Em 2020, o trabalho de dois anos do GT Verbas com o FPO resulta na publicação do documento “Desvendando a caixa-preta do orçamento da Unirio”, que, além de um conjunto de propostas para ampliar a transparência do QDD, propõe também a implementação de uma agenda anual de debates orçamentários para Unirio envolvendo toda a comunidade. Este calendário se orienta pelo processo orçamentário no Congresso Nacional (aprovação de diretrizes e lei orçamentária) e visa garantir a participação da comunidade no planejamento antes do início da execução do orçamento.
Em maio de 2021, o GT Verbas divulgou uma avaliação do orçamento da Unirio e a diretoria da Adunirio reivindicou abertura do debate deste tema. Em junho, a seção sindical lançou nota em que criticava a forma que vinham sendo conduzidas as discussões do orçamento da Unirio e reivindicava a criação de uma comissão específica para acompanhar o tema. Esta foi criada como grupo de trabalho por uma portaria no dia 24 de junho de 2021 e depois instituída como comissão permanente no dia 13 de agosto do mesmo ano. É composta por três conselheiras, por representantes das entidades docente, estudantil e de técnicos e por dois membros da Pró-Reitoria de Administração (Proad). A comissão se mantém atuante e já produziu relatórios avaliando o QDD em 2021 e outro em 2022, os quais foram apreciados em sessões de Consuni específicas.

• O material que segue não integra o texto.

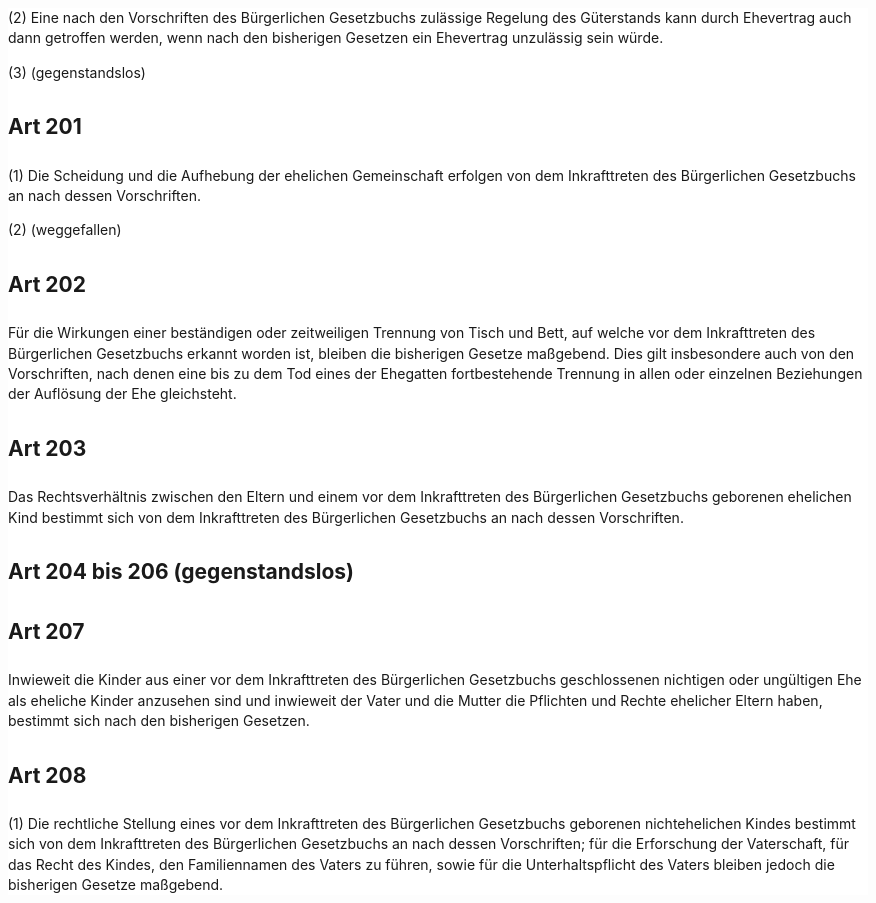(2) Eine nach den Vorschriften des Bürgerlichen Gesetzbuchs zulässige Regelung des Güterstands kann durch Ehevertrag auch dann getroffen werden, wenn nach den bisherigen Gesetzen ein Ehevertrag unzulässig sein würde.

(3) (gegenstandslos)

Art 201
-------

### 

(1) Die Scheidung und die Aufhebung der ehelichen Gemeinschaft erfolgen von dem Inkrafttreten des Bürgerlichen Gesetzbuchs an nach dessen Vorschriften.

(2) (weggefallen)

Art 202
-------

### 

Für die Wirkungen einer beständigen oder zeitweiligen Trennung von Tisch und Bett, auf welche vor dem Inkrafttreten des Bürgerlichen Gesetzbuchs erkannt worden ist, bleiben die bisherigen Gesetze maßgebend. Dies gilt insbesondere auch von den Vorschriften, nach denen eine bis zu dem Tod eines der Ehegatten fortbestehende Trennung in allen oder einzelnen Beziehungen der Auflösung der Ehe gleichsteht.

Art 203
-------

### 

Das Rechtsverhältnis zwischen den Eltern und einem vor dem Inkrafttreten des Bürgerlichen Gesetzbuchs geborenen ehelichen Kind bestimmt sich von dem Inkrafttreten des Bürgerlichen Gesetzbuchs an nach dessen Vorschriften.

Art 204 bis 206 (gegenstandslos)
--------------------------------

### 

Art 207
-------

### 

Inwieweit die Kinder aus einer vor dem Inkrafttreten des Bürgerlichen Gesetzbuchs geschlossenen nichtigen oder ungültigen Ehe als eheliche Kinder anzusehen sind und inwieweit der Vater und die Mutter die Pflichten und Rechte ehelicher Eltern haben, bestimmt sich nach den bisherigen Gesetzen.

Art 208
-------

### 

(1) Die rechtliche Stellung eines vor dem Inkrafttreten des Bürgerlichen Gesetzbuchs geborenen nichtehelichen Kindes bestimmt sich von dem Inkrafttreten des Bürgerlichen Gesetzbuchs an nach dessen Vorschriften; für die Erforschung der Vaterschaft, für das Recht des Kindes, den Familiennamen des Vaters zu führen, sowie für die Unterhaltspflicht des Vaters bleiben jedoch die bisherigen Gesetze maßgebend.
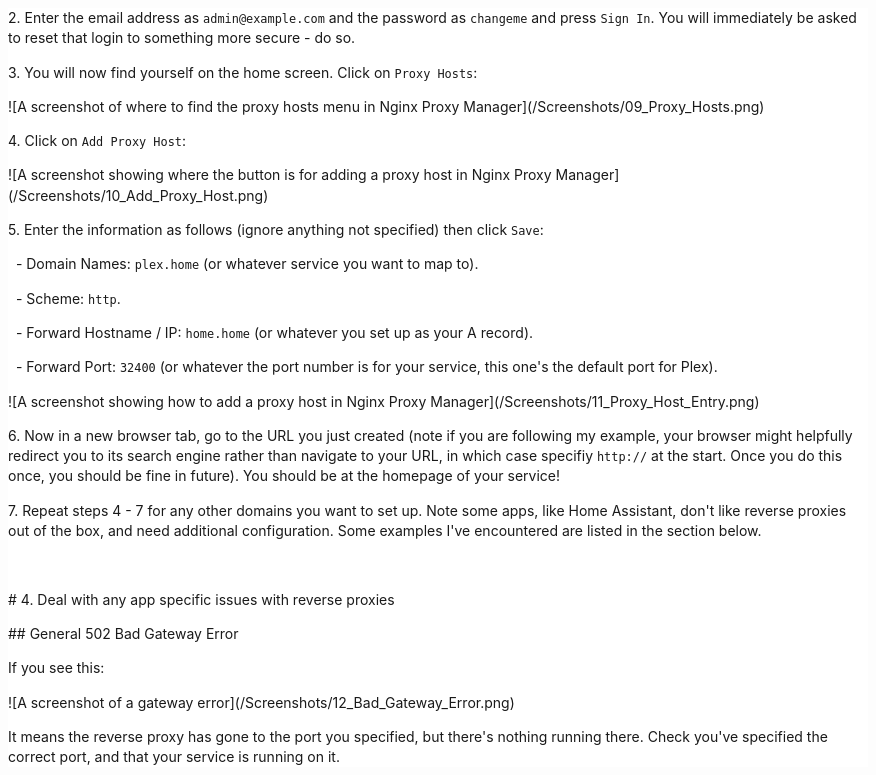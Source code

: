 

2\. Enter the email address as `admin@example.com` and the password as `changeme` and press `Sign In`. You will immediately be asked to reset that login to something more secure - do so.

3\. You will now find yourself on the home screen. Click on `Proxy Hosts`:



!\[A screenshot of where to find the proxy hosts menu in Nginx Proxy Manager](/Screenshots/09\_Proxy\_Hosts.png)



4\. Click on `Add Proxy Host`:



!\[A screenshot showing where the button is for adding a proxy host in Nginx Proxy Manager](/Screenshots/10\_Add\_Proxy\_Host.png)



5\. Enter the information as follows (ignore anything not specified) then click `Save`:

&nbsp;   - Domain Names: `plex.home` (or whatever service you want to map to).

&nbsp;   - Scheme: `http`.

&nbsp;   - Forward Hostname / IP: `home.home` (or whatever you set up as your A record).

&nbsp;   - Forward Port: `32400` (or whatever the port number is for your service, this one's the default port for Plex).



!\[A screenshot showing how to add a proxy host in Nginx Proxy Manager](/Screenshots/11\_Proxy\_Host\_Entry.png)



6\. Now in a new browser tab, go to the URL you just created (note if you are following my example, your browser might helpfully redirect you to its search engine rather than navigate to your URL, in which case specifiy `http://` at the start. Once you do this once, you should be fine in future). You should be at the homepage of your service!



7\. Repeat steps 4 - 7 for any other domains you want to set up. Note some apps, like Home Assistant, don't like reverse proxies out of the box, and need additional configuration. Some examples I've encountered are listed in the section below.

&nbsp;  

\# 4. Deal with any app specific issues with reverse proxies



\## General 502 Bad Gateway Error

If you see this:



!\[A screenshot of a gateway error](/Screenshots/12\_Bad\_Gateway\_Error.png)



It means the reverse proxy has gone to the port you specified, but there's nothing running there. Check you've specified the correct port, and that your service is running on it.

Em junho de 2022, uma primeira avaliação do GT Verbas sobre o papel das emendas parlamentares no orçamento da Unirio foi publicada com o objetivo de iniciar o debate mais amplo com a comunidade acadêmica sobre o tema.
Ainda em junho de 2022, analisando o Relatório de Gestão 2021 da Unirio, a professora Morganna Diniz, integrante do Grupo de Trabalho (GT) Verbas da Adunirio, publica um relatório no qual traz para discussão um conjunto de considerações sobre o orçamento da Unirio. Além de compartilhado com os membros do Consuni, o documento é divulgado pela Adunirio com o propósito de ampliar a participação da comunidade na discussão orçamentária.
No dia 16 de agosto de 2022, cinco meses depois da solicitação da comissão permanente para que fosse colocado em votação pelo Consuni, é aprovado o QDD 2022 da Unirio.